Monday, December 15, 2008

The Weakening Dollar

Traders of currencies have been facing this issue for the last two weeks: has the risk aversion stance of the market been impeded or to put in plainly; has risk sentiment taken a significant turn for the better or is the dollar losing its status as a safe haven currency?

Beginning in October when the chronic seizure of the financial/credit markets started to explode, it sparked a sense of panic and sent funds on the hunt for safety in the form of liquid, stable and essentially risk-free US Treasuries and consequently make US Dollar higher despite the outlook for growth in the US is particularly threatening and the need for bailouts of large financial institution and industrial firms.

However, the past two weeks, this extreme in sentiment has since clearly been contained - although with caution stance. A sense of stability has allowed investors the luxury of reassessing where their funds would be safest.

This sentiment could be seen in the EURUSD when the euro posted its best single-week performance in eight years, as an outright tumble in the US dollar left the Euro Zone currency as the prime beneficiary of a turn in market sentiment last week.

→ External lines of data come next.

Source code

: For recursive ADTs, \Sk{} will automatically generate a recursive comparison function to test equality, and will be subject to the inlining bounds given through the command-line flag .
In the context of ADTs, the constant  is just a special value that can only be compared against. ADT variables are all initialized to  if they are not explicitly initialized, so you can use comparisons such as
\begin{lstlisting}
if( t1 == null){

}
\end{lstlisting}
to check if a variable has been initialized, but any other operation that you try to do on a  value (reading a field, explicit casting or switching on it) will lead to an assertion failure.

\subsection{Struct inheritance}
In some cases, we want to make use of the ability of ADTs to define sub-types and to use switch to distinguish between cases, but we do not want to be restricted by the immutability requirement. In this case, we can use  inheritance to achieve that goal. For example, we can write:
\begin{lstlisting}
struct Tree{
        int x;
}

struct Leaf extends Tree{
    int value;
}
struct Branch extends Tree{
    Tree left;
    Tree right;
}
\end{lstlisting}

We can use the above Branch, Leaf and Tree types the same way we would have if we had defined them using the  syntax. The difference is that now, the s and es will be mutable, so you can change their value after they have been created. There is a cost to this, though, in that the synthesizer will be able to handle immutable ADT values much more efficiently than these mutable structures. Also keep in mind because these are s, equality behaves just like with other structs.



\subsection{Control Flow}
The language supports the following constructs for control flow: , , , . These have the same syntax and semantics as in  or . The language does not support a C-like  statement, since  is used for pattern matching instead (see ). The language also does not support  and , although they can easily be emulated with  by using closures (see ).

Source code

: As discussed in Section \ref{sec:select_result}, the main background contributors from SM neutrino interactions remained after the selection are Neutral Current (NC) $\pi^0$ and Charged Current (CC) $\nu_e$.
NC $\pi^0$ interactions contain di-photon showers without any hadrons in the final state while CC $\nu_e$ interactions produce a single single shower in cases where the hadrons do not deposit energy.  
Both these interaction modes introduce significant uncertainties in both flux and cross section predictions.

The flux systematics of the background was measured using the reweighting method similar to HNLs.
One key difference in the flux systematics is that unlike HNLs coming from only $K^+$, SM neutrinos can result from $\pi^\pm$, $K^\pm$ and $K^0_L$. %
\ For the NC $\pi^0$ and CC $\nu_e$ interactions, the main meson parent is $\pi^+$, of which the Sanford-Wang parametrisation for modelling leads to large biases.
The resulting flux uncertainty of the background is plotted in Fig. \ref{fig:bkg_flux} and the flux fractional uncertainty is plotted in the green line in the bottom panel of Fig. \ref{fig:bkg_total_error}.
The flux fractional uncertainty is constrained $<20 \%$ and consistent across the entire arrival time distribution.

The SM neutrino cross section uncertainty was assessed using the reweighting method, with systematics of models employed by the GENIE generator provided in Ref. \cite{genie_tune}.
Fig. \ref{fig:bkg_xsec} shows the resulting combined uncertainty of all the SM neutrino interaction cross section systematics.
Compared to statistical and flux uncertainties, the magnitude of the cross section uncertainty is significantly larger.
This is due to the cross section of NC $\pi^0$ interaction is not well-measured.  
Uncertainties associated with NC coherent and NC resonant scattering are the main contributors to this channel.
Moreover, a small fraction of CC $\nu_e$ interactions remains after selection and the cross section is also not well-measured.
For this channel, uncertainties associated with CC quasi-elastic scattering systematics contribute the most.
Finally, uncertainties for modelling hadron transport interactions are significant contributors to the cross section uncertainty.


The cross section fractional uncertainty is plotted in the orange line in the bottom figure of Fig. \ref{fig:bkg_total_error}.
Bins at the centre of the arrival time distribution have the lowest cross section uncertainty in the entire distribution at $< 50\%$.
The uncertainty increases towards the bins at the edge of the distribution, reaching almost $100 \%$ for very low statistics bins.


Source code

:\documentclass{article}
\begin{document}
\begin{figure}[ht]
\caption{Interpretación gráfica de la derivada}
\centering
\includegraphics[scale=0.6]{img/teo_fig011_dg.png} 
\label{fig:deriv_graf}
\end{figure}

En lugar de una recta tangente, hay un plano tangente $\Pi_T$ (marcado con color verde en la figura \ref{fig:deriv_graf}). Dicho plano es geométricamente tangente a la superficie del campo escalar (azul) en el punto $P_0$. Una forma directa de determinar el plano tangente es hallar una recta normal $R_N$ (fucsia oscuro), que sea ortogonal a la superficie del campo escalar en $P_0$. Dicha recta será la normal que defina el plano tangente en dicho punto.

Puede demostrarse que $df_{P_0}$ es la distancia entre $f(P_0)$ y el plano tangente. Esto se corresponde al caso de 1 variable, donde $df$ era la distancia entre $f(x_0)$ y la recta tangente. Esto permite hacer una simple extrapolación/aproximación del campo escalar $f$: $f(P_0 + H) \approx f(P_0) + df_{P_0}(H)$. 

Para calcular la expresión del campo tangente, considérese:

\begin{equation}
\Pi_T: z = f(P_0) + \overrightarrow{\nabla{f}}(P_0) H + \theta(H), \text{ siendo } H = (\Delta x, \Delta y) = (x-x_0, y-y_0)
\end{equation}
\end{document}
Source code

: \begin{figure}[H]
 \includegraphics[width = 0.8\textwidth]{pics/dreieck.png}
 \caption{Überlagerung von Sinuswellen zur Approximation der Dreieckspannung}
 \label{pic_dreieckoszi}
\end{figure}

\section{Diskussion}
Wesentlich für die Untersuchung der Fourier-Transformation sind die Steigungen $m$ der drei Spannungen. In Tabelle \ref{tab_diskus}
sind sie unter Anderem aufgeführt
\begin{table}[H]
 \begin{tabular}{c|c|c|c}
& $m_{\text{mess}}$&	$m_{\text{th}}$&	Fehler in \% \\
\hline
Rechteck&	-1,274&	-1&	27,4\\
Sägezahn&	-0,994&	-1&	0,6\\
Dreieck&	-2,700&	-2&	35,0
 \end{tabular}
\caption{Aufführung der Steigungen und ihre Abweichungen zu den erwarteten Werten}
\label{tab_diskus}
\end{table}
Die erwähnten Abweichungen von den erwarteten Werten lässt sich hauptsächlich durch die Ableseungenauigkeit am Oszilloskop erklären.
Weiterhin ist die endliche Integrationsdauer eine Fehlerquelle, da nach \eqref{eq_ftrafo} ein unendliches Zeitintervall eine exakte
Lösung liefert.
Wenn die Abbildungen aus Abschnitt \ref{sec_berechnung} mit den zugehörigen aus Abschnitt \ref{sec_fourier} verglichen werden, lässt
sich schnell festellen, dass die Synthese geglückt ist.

The Dollar weakened as traders flush with confidence that something proactive was being done about the U.S. economy, decided to take on more risk in their portfolios. This negative tone toward the Dollar held most of the week and the Dollar finished on the downside for the week after the Senate killed the automaker bailout plan. The sharp euro recovery stood the test of continued deterioration in global risk appetite; sharp declines in global equity markets were not enough to sink the previously risk-sensitive European currency.

The Japanese yen (the other key flight-from-risk currency of choice) rallied against its liquid counterparts i.e US Dollar upon the problem of the big three US auto makers. (See the USDJPY of chart below ).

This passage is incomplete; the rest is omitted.